_Exercise directions_
Reproduce the listing below exactly, from its first line down to and including the line with "nothing meaningful that".

_Given data_
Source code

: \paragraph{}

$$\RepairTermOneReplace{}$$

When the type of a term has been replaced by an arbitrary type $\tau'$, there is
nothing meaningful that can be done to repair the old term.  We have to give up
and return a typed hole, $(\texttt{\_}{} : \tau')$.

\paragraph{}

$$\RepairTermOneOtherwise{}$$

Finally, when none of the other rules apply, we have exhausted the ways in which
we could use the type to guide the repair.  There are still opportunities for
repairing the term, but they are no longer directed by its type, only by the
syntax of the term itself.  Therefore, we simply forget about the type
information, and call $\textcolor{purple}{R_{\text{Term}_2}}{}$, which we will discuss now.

_Answer section_
Source code

: \paragraph{}

$$\RepairTermOneReplace{}$$

When the type of a term has been replaced by an arbitrary type $\tau'$, there is
nothing meaningful that can be done to repair the old term.  We have to give up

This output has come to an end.